╭─ DATA FOR THIS TASK

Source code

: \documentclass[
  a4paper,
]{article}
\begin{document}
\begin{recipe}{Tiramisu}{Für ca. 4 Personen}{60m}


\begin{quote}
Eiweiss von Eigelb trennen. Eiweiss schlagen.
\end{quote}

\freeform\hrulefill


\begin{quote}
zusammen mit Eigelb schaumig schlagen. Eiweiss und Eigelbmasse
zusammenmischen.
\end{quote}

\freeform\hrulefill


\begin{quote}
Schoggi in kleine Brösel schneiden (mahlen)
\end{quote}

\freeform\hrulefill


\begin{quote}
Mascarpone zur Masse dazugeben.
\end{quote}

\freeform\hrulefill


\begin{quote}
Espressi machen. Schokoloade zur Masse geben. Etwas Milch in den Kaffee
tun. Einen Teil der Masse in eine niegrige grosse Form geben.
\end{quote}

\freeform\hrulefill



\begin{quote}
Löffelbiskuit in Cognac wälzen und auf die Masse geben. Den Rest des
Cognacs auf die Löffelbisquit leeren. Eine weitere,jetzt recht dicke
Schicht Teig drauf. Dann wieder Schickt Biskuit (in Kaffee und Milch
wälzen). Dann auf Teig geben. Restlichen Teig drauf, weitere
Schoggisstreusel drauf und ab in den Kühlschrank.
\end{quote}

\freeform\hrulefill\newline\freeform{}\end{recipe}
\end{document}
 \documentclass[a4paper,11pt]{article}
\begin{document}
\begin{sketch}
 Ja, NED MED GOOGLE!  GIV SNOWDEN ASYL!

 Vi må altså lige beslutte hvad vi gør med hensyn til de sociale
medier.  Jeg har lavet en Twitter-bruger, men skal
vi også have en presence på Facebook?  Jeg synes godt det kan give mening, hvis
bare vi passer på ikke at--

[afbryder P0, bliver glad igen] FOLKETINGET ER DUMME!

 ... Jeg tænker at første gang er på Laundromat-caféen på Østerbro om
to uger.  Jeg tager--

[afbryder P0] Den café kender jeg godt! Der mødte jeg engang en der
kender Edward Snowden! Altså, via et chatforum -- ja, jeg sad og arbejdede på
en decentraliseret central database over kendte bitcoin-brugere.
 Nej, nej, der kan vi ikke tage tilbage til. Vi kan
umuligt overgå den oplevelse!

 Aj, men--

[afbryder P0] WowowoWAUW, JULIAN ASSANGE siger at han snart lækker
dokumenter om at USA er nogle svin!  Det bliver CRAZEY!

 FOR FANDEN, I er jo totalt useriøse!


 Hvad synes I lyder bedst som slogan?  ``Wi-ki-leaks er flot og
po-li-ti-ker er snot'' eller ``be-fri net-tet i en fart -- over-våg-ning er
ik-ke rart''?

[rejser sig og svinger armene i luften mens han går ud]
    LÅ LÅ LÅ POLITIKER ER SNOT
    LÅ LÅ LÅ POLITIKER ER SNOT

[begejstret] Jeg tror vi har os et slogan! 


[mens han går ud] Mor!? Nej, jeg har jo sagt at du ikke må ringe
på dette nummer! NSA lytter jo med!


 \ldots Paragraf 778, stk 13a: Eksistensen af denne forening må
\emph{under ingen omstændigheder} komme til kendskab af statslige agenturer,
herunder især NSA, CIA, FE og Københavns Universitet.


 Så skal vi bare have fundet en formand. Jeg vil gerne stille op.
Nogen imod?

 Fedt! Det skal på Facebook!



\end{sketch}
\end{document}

╰─

▶ DESCRIPTION OF THE TASK:
Only the lines containing the word "Kaffee" should be returned from the data above.

▶ YOUR RESPONSE:
Espressi machen. Schokoloade zur Masse geben. Etwas Milch in den Kaffee
Schicht Teig drauf. Dann wieder Schickt Biskuit (in Kaffee und Milch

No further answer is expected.